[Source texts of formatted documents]

BEGIN

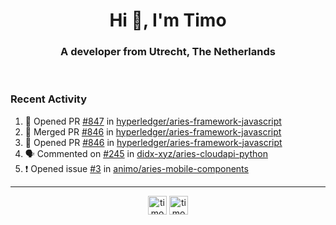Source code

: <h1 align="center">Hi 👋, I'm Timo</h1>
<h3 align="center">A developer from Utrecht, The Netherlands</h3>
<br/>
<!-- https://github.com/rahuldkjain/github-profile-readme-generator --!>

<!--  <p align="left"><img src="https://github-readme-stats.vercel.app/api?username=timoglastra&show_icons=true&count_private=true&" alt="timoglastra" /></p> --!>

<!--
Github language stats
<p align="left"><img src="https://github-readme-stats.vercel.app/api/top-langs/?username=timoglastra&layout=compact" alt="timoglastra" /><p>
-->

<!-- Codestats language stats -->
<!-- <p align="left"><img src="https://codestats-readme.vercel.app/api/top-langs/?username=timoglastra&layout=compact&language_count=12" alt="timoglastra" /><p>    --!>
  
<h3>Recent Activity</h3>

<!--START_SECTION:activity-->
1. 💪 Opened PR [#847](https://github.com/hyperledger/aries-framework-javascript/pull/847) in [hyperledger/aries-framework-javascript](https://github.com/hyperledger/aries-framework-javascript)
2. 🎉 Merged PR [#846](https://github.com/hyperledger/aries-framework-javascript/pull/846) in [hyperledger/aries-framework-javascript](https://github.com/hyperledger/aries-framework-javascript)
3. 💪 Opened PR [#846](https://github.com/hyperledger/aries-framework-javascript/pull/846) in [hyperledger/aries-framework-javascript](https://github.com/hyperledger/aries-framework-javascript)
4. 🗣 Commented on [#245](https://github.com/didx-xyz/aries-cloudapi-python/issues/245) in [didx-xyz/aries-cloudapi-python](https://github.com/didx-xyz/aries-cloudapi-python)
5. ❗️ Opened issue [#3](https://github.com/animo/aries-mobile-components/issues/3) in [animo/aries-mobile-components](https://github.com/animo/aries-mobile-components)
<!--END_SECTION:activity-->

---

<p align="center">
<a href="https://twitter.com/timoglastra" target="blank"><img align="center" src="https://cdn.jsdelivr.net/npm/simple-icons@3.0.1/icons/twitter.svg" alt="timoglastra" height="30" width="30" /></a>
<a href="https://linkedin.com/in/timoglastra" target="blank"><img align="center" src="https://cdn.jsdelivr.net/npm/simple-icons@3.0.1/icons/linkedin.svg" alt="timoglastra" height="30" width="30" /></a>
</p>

END

**About this task:**
Without the pictures, return each entry exactly as given.

**Response for this exercise:**
Source code

: <h1 align="center">Hi 👋, I'm Timo</h1>
<h3 align="center">A developer from Utrecht, The Netherlands</h3>
<br/>
<!-- https://github.com/rahuldkjain/github-profile-readme-generator --!>

<!--  <p align="left"><img src="https://github-readme-stats.vercel.app/api?username=timoglastra&show_icons=true&count_private=true&" alt="timoglastra" /></p> --!>

<!--
Github language stats
<p align="left"><img src="https://github-readme-stats.vercel.app/api/top-langs/?username=timoglastra&layout=compact" alt="timoglastra" /><p>
-->

<!-- Codestats language stats -->
<!-- <p align="left"><img src="https://codestats-readme.vercel.app/api/top-langs/?username=timoglastra&layout=compact&language_count=12" alt="timoglastra" /><p>    --!>
  
<h3>Recent Activity</h3>

<!--START_SECTION:activity-->
1. 💪 Opened PR [#847](https://github.com/hyperledger/aries-framework-javascript/pull/847) in [hyperledger/aries-framework-javascript](https://github.com/hyperledger/aries-framework-javascript)
2. 🎉 Merged PR [#846](https://github.com/hyperledger/aries-framework-javascript/pull/846) in [hyperledger/aries-framework-javascript](https://github.com/hyperledger/aries-framework-javascript)
3. 💪 Opened PR [#846](https://github.com/hyperledger/aries-framework-javascript/pull/846) in [hyperledger/aries-framework-javascript](https://github.com/hyperledger/aries-framework-javascript)
4. 🗣 Commented on [#245](https://github.com/didx-xyz/aries-cloudapi-python/issues/245) in [didx-xyz/aries-cloudapi-python](https://github.com/didx-xyz/aries-cloudapi-python)
5. ❗️ Opened issue [#3](https://github.com/animo/aries-mobile-components/issues/3) in [animo/aries-mobile-components](https://github.com/animo/aries-mobile-components)
<!--END_SECTION:activity-->

---

<p align="center">
<a href="https://twitter.com/timoglastra" target="blank"><img align="center" src="https://cdn.jsdelivr.net/npm/simple-icons@3.0.1/icons/twitter.svg" alt="timoglastra" height="30" width="30" /></a>
<a href="https://linkedin.com/in/timoglastra" target="blank"><img align="center" src="https://cdn.jsdelivr.net/npm/simple-icons@3.0.1/icons/linkedin.svg" alt="timoglastra" height="30" width="30" /></a>
</p>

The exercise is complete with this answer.